Please count the lines in the records below that include the word "nomos" and report only the total.
++++ GIVEN ENTRIES
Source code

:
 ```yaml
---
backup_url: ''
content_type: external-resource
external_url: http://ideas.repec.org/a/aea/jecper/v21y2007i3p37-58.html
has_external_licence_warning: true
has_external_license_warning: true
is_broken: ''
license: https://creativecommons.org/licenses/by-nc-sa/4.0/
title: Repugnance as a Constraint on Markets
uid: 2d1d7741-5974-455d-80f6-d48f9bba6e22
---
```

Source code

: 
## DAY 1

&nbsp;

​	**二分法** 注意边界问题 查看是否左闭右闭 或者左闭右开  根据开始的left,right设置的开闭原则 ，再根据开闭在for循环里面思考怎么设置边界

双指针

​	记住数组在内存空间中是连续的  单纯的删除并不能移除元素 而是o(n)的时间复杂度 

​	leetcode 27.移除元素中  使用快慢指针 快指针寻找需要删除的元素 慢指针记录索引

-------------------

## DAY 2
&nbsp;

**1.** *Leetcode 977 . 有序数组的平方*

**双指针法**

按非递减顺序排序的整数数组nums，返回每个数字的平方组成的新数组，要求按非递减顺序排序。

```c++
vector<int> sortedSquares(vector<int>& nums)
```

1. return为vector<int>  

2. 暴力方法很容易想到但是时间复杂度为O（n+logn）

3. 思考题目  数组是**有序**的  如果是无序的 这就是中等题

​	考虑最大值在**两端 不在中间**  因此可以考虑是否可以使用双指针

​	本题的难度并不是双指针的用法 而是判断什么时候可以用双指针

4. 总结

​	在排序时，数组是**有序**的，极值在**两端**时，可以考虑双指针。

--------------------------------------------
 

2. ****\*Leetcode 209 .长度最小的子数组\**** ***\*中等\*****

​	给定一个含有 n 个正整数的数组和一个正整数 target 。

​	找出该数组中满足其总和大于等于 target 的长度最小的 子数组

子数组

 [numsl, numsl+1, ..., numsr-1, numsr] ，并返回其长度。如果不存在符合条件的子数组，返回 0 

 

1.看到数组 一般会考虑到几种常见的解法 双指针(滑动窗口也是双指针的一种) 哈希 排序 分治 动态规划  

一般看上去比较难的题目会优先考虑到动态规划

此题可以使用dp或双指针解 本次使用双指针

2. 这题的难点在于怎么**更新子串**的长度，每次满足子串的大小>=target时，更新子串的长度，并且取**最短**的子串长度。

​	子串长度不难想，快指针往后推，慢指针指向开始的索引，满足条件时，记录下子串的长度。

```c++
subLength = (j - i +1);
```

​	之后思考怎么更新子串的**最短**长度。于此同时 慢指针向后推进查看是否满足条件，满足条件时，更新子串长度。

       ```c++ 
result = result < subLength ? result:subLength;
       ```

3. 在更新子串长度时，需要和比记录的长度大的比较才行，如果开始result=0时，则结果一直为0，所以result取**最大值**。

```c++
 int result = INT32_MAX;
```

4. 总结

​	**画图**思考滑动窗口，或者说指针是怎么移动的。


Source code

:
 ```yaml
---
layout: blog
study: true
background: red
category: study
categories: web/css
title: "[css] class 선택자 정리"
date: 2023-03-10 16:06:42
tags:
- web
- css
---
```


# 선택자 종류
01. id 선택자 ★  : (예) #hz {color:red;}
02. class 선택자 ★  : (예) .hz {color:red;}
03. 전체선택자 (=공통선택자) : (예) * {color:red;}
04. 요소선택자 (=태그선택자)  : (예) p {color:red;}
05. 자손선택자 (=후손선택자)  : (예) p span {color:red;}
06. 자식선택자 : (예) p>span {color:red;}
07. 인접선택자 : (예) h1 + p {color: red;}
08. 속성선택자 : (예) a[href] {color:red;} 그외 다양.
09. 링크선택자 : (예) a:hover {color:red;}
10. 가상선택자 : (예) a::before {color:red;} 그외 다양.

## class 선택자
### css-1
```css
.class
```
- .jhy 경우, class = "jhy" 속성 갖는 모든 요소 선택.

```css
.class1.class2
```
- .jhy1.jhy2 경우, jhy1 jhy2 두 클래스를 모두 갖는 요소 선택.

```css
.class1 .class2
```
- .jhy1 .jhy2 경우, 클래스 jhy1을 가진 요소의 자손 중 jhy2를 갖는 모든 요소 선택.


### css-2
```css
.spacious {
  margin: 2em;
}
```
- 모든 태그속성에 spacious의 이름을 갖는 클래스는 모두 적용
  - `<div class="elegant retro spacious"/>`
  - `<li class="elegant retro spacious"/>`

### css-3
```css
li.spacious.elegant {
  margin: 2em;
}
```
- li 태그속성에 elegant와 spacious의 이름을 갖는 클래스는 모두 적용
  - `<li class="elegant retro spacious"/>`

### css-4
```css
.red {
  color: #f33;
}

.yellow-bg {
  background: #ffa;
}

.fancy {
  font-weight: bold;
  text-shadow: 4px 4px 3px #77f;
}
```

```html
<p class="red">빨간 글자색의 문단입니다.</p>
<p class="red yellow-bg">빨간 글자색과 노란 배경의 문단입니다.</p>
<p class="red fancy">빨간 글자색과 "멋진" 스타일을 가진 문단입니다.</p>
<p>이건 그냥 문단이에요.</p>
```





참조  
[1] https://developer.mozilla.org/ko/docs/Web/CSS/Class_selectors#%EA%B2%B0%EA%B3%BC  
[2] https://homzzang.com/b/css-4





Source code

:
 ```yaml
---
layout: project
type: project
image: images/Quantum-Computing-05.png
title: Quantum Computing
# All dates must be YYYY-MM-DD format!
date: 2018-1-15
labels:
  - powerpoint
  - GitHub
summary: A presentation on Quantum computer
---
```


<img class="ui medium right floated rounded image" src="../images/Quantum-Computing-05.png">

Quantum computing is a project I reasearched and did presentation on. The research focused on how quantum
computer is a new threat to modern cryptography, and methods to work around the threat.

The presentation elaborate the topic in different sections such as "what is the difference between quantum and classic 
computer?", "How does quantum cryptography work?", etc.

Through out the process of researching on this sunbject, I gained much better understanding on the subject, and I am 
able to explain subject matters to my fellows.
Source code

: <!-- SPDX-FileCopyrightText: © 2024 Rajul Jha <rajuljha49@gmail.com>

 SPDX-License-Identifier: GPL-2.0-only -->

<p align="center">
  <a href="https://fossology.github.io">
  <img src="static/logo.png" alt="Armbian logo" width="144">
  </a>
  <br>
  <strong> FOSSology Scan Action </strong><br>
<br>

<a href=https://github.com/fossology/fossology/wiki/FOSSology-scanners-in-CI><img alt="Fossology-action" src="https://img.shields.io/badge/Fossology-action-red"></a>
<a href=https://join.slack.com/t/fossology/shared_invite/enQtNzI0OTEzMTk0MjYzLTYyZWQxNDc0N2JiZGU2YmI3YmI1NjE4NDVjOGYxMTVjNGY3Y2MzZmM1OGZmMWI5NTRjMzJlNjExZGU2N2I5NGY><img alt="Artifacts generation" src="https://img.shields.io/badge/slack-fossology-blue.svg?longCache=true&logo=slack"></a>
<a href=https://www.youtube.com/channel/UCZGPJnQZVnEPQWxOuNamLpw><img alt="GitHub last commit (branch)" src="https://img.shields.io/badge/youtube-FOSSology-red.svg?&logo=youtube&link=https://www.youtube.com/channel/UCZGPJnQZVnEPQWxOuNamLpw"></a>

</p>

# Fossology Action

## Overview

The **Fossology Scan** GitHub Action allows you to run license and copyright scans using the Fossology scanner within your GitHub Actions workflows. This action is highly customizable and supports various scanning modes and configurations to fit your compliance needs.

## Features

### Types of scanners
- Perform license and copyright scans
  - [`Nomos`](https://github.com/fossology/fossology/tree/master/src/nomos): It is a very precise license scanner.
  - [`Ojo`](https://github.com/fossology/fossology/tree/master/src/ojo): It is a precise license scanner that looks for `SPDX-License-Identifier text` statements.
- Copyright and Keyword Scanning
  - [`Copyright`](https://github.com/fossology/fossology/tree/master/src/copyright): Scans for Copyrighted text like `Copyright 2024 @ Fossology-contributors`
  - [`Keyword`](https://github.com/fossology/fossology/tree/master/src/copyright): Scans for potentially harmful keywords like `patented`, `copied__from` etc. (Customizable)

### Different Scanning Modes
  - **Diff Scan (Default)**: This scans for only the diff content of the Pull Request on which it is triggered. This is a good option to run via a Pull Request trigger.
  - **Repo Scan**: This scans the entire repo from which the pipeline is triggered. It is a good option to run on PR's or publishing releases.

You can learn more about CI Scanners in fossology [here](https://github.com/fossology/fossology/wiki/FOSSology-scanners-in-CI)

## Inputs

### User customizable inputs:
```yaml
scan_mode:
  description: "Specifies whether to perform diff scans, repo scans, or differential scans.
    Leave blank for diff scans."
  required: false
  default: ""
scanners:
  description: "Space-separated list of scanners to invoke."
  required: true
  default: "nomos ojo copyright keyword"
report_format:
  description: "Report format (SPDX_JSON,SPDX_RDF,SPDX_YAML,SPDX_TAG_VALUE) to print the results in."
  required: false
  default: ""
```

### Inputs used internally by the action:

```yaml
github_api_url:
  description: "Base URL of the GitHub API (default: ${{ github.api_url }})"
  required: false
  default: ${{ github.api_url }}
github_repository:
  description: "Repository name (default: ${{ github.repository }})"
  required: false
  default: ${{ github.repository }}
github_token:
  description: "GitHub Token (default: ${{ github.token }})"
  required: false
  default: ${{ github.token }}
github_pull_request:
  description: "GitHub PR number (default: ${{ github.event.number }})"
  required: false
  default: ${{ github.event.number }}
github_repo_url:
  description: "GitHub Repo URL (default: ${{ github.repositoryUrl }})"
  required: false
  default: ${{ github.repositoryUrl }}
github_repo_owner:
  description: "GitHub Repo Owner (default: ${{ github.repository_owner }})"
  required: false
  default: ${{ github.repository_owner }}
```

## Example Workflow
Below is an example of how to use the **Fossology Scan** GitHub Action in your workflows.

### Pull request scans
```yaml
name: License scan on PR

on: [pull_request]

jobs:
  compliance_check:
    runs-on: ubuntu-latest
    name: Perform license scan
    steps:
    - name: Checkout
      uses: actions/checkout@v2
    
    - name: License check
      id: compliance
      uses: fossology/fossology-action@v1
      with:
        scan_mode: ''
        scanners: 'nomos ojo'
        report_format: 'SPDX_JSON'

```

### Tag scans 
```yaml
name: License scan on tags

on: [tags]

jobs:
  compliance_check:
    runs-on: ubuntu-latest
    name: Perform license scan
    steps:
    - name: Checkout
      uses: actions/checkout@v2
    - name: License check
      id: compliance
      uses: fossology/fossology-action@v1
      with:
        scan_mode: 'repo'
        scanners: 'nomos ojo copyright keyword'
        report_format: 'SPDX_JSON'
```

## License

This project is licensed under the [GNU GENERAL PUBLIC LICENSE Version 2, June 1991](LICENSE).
++++++++
**ANSWER TO THIS TASK**: 4